_Supplied records_
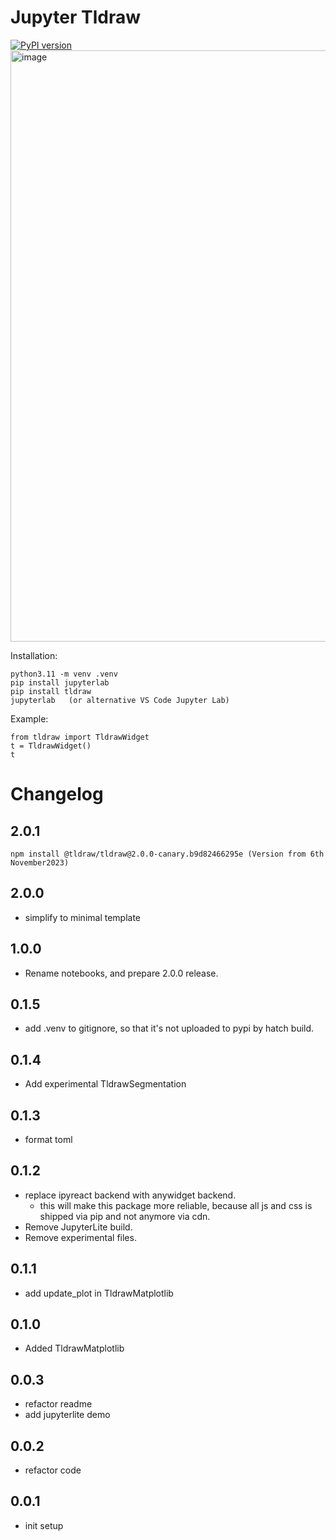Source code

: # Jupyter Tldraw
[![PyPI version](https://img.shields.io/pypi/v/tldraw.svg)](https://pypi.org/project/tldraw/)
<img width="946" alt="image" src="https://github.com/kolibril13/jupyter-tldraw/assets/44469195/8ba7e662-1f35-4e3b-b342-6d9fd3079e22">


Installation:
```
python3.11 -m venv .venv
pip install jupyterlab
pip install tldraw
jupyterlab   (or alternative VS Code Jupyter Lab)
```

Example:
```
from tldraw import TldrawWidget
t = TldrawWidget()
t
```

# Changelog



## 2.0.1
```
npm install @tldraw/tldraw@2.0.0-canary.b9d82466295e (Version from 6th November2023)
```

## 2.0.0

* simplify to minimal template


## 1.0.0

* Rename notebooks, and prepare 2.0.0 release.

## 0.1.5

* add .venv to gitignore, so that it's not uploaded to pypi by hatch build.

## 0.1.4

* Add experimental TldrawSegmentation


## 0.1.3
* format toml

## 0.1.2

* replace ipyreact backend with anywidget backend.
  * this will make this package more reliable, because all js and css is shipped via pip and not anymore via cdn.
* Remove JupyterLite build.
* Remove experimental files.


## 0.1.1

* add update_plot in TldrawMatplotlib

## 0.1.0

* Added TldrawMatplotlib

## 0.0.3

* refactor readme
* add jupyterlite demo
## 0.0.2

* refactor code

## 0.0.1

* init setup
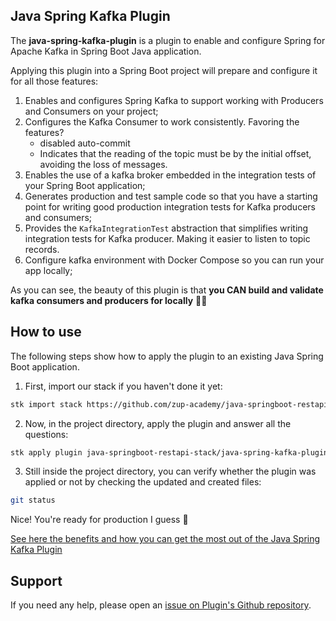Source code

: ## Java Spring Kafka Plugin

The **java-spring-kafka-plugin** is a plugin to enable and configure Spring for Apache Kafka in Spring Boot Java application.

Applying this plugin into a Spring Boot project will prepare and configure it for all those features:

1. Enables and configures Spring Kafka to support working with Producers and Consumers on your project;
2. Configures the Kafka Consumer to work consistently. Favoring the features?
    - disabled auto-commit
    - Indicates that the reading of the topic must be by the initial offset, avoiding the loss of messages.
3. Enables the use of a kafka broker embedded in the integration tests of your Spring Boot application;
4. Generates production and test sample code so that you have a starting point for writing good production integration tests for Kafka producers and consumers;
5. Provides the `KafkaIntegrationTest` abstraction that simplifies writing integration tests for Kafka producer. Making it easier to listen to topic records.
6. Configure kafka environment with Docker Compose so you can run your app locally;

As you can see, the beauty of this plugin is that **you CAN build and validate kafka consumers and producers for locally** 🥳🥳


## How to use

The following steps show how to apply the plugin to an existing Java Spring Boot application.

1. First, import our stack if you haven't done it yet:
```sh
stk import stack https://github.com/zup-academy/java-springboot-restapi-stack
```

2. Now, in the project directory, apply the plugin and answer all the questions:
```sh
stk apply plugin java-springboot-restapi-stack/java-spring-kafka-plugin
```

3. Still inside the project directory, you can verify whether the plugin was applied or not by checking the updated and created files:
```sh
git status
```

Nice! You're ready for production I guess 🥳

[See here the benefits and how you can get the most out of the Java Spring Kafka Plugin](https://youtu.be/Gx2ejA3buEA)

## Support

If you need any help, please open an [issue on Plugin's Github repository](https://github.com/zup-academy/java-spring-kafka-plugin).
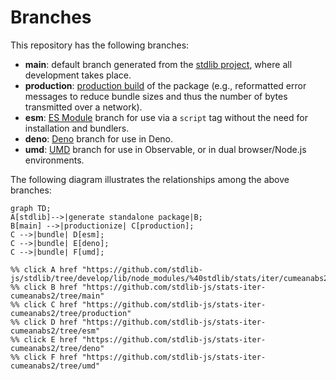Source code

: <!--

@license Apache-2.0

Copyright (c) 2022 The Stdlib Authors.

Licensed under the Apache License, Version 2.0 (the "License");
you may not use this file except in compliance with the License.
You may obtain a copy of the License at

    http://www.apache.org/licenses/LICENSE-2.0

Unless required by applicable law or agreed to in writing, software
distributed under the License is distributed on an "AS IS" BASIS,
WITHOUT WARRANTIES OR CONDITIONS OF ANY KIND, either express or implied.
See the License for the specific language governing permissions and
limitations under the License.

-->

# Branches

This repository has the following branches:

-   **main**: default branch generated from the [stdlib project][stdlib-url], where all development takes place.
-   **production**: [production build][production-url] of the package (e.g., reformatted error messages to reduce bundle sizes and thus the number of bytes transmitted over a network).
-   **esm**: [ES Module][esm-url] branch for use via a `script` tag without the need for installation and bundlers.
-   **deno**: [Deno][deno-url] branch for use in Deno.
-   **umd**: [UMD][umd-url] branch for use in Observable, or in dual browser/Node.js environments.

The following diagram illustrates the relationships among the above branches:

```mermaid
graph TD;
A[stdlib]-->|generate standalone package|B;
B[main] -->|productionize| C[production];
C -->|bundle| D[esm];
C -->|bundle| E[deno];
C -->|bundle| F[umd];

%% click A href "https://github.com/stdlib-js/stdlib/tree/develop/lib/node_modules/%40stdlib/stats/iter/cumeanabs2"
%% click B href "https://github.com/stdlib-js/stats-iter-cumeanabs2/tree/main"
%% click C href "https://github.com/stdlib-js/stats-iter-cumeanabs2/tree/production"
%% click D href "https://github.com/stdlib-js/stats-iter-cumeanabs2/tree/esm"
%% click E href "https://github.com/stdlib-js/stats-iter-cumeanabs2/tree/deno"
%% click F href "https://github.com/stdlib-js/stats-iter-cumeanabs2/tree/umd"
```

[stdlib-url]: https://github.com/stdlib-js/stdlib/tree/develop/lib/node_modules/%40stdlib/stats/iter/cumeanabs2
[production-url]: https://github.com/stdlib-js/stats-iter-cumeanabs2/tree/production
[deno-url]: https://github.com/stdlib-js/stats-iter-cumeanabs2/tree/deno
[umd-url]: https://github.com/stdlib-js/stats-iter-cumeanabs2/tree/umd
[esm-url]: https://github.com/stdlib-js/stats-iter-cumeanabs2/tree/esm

_Aim of the exercise_
Copy out the records above in full, exactly as written, but not the pictures.

_Solution to this exercise_
Source code

: # Jupyter Tldraw
[![PyPI version](https://img.shields.io/pypi/v/tldraw.svg)](https://pypi.org/project/tldraw/)
<img width="946" alt="image" src="https://github.com/kolibril13/jupyter-tldraw/assets/44469195/8ba7e662-1f35-4e3b-b342-6d9fd3079e22">


Installation:
```
python3.11 -m venv .venv
pip install jupyterlab
pip install tldraw
jupyterlab   (or alternative VS Code Jupyter Lab)
```

Example:
```
from tldraw import TldrawWidget
t = TldrawWidget()
t
```

# Changelog



## 2.0.1
```
npm install @tldraw/tldraw@2.0.0-canary.b9d82466295e (Version from 6th November2023)
```

## 2.0.0

* simplify to minimal template


## 1.0.0

* Rename notebooks, and prepare 2.0.0 release.

## 0.1.5

* add .venv to gitignore, so that it's not uploaded to pypi by hatch build.

## 0.1.4

* Add experimental TldrawSegmentation


## 0.1.3
* format toml

## 0.1.2

* replace ipyreact backend with anywidget backend.
  * this will make this package more reliable, because all js and css is shipped via pip and not anymore via cdn.
* Remove JupyterLite build.
* Remove experimental files.


## 0.1.1

* add update_plot in TldrawMatplotlib

## 0.1.0

* Added TldrawMatplotlib

## 0.0.3

* refactor readme
* add jupyterlite demo
## 0.0.2

* refactor code

## 0.0.1

* init setup
Source code

: ## Java Spring Kafka Plugin

The **java-spring-kafka-plugin** is a plugin to enable and configure Spring for Apache Kafka in Spring Boot Java application.

Applying this plugin into a Spring Boot project will prepare and configure it for all those features:

1. Enables and configures Spring Kafka to support working with Producers and Consumers on your project;
2. Configures the Kafka Consumer to work consistently. Favoring the features?
    - disabled auto-commit
    - Indicates that the reading of the topic must be by the initial offset, avoiding the loss of messages.
3. Enables the use of a kafka broker embedded in the integration tests of your Spring Boot application;
4. Generates production and test sample code so that you have a starting point for writing good production integration tests for Kafka producers and consumers;
5. Provides the `KafkaIntegrationTest` abstraction that simplifies writing integration tests for Kafka producer. Making it easier to listen to topic records.
6. Configure kafka environment with Docker Compose so you can run your app locally;

As you can see, the beauty of this plugin is that **you CAN build and validate kafka consumers and producers for locally** 🥳🥳


## How to use

The following steps show how to apply the plugin to an existing Java Spring Boot application.

1. First, import our stack if you haven't done it yet:
```sh
stk import stack https://github.com/zup-academy/java-springboot-restapi-stack
```

2. Now, in the project directory, apply the plugin and answer all the questions:
```sh
stk apply plugin java-springboot-restapi-stack/java-spring-kafka-plugin
```

3. Still inside the project directory, you can verify whether the plugin was applied or not by checking the updated and created files:
```sh
git status
```

Nice! You're ready for production I guess 🥳

[See here the benefits and how you can get the most out of the Java Spring Kafka Plugin](https://youtu.be/Gx2ejA3buEA)

## Support

If you need any help, please open an [issue on Plugin's Github repository](https://github.com/zup-academy/java-spring-kafka-plugin).
Source code

: <!--

@license Apache-2.0

Copyright (c) 2022 The Stdlib Authors.

Licensed under the Apache License, Version 2.0 (the "License");
you may not use this file except in compliance with the License.
You may obtain a copy of the License at

    http://www.apache.org/licenses/LICENSE-2.0

Unless required by applicable law or agreed to in writing, software
distributed under the License is distributed on an "AS IS" BASIS,
WITHOUT WARRANTIES OR CONDITIONS OF ANY KIND, either express or implied.
See the License for the specific language governing permissions and
limitations under the License.

-->

# Branches

This repository has the following branches:

-   **main**: default branch generated from the [stdlib project][stdlib-url], where all development takes place.
-   **production**: [production build][production-url] of the package (e.g., reformatted error messages to reduce bundle sizes and thus the number of bytes transmitted over a network).
-   **esm**: [ES Module][esm-url] branch for use via a `script` tag without the need for installation and bundlers.
-   **deno**: [Deno][deno-url] branch for use in Deno.
-   **umd**: [UMD][umd-url] branch for use in Observable, or in dual browser/Node.js environments.

The following diagram illustrates the relationships among the above branches:

```mermaid
graph TD;
A[stdlib]-->|generate standalone package|B;
B[main] -->|productionize| C[production];
C -->|bundle| D[esm];
C -->|bundle| E[deno];
C -->|bundle| F[umd];

%% click A href "https://github.com/stdlib-js/stdlib/tree/develop/lib/node_modules/%40stdlib/stats/iter/cumeanabs2"
%% click B href "https://github.com/stdlib-js/stats-iter-cumeanabs2/tree/main"
%% click C href "https://github.com/stdlib-js/stats-iter-cumeanabs2/tree/production"
%% click D href "https://github.com/stdlib-js/stats-iter-cumeanabs2/tree/esm"
%% click E href "https://github.com/stdlib-js/stats-iter-cumeanabs2/tree/deno"
%% click F href "https://github.com/stdlib-js/stats-iter-cumeanabs2/tree/umd"
```

[stdlib-url]: https://github.com/stdlib-js/stdlib/tree/develop/lib/node_modules/%40stdlib/stats/iter/cumeanabs2
[production-url]: https://github.com/stdlib-js/stats-iter-cumeanabs2/tree/production
[deno-url]: https://github.com/stdlib-js/stats-iter-cumeanabs2/tree/deno
[umd-url]: https://github.com/stdlib-js/stats-iter-cumeanabs2/tree/umd
[esm-url]: https://github.com/stdlib-js/stats-iter-cumeanabs2/tree/esm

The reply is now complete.